Magistrado ponente: Fernando Castillo Cadena

Decreto 2591 de 1991

Radicación n.° 71717 FERNANDO CASTILLO CADENA Magistrado ponente STL3263-2017 Radicación n.° 71717 Acta 8 Bogotá, D. C., ocho (8) de marzo de dos mil diecisiete (2017) La Sala resuelve la impugnación interpuesta por CARLOS ANDRÉS OCAMPO CASTAÑO contra la sentencia proferida por la Sala de Casación Civil el 8 de febrero de 2017, contra la SALA PENAL DEL TRIBUNAL SUPERIOR DEL DISTRITO JUDICIAL DE IBAGUÉ y el JUZGADO PENAL DEL CIRCUITO DE LÍBANO, trámite que se hizo extensivo a la SALA DE CASACIÓN PENAL de esta Corporación, así como a las partes e intervinientes dentro del proceso motivo de debate constitucional.

I.

ANTECEDENTES El demandante acudió a este mecanismo constitucional para solicitar la protección de sus derechos fundamentales al debido proceso, defensa y libertad presuntamente vulnerados por las autoridades judiciales accionadas. Sostuvo que fue procesado como presunto autor de unas conductas delictivas y el Juzgado Penal del Circuito de Líbano por sentencia de 27 de octubre de 2010 lo condenó a 296 meses de prisión al hallarlo responsable a título de coautor de las delitos de «homicidio, en concurso con homicidio en grado de tentativa y con el punible de fabricación, tráfico y porte de armas de fuego y municiones».

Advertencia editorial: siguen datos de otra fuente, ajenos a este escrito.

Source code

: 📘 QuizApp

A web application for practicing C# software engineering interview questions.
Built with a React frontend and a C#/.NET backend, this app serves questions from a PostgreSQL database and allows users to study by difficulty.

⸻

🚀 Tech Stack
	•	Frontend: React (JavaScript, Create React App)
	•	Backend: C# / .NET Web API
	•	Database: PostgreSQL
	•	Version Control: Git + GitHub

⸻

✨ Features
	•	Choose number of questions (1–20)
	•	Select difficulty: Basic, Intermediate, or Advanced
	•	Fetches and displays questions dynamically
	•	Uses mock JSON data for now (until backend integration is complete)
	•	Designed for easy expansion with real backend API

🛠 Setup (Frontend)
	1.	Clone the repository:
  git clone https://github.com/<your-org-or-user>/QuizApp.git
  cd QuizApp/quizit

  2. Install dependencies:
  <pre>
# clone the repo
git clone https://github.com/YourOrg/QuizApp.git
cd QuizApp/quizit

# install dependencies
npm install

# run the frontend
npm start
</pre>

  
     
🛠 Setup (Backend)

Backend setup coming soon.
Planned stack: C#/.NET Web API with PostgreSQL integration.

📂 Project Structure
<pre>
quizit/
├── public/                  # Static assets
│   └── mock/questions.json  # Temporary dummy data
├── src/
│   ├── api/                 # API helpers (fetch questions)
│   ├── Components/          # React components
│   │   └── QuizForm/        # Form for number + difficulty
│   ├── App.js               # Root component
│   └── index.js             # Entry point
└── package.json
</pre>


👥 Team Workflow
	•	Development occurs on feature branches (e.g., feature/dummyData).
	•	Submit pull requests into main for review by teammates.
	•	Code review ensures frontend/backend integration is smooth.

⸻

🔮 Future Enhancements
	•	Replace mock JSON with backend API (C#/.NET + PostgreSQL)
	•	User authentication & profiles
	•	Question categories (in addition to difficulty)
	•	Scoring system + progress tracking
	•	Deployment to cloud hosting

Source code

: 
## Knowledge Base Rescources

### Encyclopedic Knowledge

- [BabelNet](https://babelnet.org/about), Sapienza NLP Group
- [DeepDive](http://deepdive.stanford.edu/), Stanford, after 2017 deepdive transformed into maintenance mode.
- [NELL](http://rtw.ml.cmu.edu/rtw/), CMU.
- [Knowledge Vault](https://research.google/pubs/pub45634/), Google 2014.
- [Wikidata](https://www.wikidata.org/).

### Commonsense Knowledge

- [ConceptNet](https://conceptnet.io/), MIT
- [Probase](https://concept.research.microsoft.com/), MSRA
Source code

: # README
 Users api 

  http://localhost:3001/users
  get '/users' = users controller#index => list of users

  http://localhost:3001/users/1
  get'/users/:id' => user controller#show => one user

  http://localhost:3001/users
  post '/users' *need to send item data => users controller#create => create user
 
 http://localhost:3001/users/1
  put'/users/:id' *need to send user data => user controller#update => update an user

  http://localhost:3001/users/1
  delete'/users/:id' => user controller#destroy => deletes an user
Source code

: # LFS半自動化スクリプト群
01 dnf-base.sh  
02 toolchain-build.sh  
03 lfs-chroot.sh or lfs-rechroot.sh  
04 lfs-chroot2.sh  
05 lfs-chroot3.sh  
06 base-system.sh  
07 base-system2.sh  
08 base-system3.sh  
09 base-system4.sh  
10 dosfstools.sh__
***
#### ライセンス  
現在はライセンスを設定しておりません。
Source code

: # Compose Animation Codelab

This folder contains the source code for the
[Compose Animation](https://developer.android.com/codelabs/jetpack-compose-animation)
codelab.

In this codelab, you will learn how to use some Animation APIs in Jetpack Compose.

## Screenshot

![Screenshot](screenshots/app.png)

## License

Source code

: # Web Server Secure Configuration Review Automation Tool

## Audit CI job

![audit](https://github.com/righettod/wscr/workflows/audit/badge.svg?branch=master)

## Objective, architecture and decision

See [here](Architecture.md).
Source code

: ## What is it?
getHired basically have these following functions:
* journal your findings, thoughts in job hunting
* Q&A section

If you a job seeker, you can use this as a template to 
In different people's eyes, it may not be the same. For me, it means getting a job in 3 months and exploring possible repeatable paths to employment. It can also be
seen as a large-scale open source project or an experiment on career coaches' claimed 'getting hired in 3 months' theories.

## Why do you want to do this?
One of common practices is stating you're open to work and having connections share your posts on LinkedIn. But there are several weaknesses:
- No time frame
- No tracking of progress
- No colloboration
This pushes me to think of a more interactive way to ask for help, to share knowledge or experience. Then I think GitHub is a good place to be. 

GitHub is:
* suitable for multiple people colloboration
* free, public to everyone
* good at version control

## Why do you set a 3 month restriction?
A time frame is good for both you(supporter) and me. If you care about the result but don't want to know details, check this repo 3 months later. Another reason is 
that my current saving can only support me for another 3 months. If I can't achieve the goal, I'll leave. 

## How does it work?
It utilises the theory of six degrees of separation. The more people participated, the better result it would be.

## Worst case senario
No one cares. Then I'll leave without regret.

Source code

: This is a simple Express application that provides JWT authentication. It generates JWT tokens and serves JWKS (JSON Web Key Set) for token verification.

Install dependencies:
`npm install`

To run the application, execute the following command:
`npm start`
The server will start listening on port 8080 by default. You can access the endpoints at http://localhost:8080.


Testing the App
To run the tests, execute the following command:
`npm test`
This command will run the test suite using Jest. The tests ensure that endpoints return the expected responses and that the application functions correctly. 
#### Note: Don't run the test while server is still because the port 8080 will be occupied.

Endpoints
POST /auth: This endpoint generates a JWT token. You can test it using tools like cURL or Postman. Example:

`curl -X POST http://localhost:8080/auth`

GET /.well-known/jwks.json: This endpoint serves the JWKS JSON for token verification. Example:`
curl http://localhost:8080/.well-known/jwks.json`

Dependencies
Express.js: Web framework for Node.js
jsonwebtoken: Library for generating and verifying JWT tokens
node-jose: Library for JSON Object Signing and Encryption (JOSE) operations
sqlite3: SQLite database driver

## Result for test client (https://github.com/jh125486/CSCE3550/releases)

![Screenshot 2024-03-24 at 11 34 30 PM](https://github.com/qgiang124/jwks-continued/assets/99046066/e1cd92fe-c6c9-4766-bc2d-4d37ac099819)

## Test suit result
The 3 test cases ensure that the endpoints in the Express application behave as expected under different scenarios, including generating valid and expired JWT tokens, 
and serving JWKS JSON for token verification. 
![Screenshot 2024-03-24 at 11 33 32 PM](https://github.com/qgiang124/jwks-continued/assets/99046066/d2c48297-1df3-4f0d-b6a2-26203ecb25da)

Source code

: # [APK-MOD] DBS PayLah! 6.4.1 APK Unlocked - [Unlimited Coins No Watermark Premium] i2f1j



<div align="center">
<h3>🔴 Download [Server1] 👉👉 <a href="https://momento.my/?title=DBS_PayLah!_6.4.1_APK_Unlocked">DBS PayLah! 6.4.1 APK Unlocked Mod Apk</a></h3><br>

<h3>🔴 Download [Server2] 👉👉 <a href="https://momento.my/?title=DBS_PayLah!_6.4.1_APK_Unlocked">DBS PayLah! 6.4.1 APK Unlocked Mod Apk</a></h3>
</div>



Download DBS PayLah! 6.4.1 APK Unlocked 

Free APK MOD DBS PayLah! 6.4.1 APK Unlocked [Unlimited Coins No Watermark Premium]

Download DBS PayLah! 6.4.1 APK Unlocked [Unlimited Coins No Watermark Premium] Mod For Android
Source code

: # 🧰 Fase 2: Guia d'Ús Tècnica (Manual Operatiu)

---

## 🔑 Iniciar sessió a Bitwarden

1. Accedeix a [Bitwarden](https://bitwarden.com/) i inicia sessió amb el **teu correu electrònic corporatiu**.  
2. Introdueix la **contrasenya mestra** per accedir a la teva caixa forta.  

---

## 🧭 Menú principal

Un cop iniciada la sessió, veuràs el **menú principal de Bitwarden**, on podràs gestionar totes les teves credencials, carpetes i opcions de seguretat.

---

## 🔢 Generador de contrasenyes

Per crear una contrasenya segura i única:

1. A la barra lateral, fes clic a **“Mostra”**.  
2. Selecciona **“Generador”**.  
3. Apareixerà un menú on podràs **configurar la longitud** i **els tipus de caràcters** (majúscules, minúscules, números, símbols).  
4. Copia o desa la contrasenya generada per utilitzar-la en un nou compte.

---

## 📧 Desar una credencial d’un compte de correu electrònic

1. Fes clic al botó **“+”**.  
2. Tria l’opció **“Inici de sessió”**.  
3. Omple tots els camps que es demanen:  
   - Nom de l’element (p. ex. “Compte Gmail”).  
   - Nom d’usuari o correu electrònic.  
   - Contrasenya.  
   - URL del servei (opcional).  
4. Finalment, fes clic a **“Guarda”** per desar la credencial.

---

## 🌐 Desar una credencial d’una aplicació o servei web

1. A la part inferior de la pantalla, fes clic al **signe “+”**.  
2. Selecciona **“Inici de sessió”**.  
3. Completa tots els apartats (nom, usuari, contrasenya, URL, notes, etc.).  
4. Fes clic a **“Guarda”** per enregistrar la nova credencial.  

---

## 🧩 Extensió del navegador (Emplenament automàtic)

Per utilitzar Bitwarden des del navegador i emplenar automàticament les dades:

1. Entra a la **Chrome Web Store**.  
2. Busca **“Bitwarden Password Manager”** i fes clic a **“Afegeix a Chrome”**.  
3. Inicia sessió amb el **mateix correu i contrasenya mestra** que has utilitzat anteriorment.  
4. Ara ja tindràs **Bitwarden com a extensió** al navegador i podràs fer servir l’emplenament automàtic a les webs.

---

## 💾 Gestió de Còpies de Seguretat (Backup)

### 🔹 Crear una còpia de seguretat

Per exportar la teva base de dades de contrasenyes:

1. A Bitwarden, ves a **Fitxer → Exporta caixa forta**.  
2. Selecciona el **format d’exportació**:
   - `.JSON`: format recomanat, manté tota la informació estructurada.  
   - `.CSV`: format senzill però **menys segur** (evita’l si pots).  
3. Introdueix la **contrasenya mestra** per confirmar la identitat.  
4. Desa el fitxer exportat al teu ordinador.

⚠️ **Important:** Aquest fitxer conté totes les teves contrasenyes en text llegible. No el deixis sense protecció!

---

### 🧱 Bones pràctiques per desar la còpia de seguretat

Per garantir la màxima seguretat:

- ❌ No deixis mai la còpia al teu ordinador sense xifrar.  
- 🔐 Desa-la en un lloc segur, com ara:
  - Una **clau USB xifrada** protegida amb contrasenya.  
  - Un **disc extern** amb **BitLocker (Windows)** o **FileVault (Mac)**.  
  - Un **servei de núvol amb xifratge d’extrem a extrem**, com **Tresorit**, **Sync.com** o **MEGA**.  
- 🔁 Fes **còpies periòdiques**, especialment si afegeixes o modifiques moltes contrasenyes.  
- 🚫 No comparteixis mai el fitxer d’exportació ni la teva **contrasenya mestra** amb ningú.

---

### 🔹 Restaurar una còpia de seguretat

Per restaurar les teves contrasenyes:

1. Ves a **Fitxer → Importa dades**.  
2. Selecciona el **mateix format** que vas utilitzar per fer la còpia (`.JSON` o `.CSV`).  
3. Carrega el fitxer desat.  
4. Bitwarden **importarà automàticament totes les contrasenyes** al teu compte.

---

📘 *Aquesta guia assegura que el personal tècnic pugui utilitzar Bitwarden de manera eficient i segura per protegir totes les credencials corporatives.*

Aseguró que luego de establecer el homicidio como tipo base, al momento de individualizar la pena, el juzgador tuvo en cuenta la circunstancia de menor punibilidad «carencia de antecedentes», pero también dedujo, de forma oficiosa, dos circunstancias de mayor punibilidad «ejecutar la conducta punible por motivo abyecto, fútil o mediante precio, recompensa, o promesa remuneratoria» y «obrar en coparticipación criminal», lo que determinó que se ubicara en el segundo cuarto medio, lo que arrojó una pena de 230 meses de prisión, que a lo anterior se sumó el castigo por el homicidio en la modalidad de tentativa, 60 meses, y por el porte ilegal de armas, 6 meses; siendo esta manera en que se dosificó la pena la que constituyó la violación de los derechos invocados.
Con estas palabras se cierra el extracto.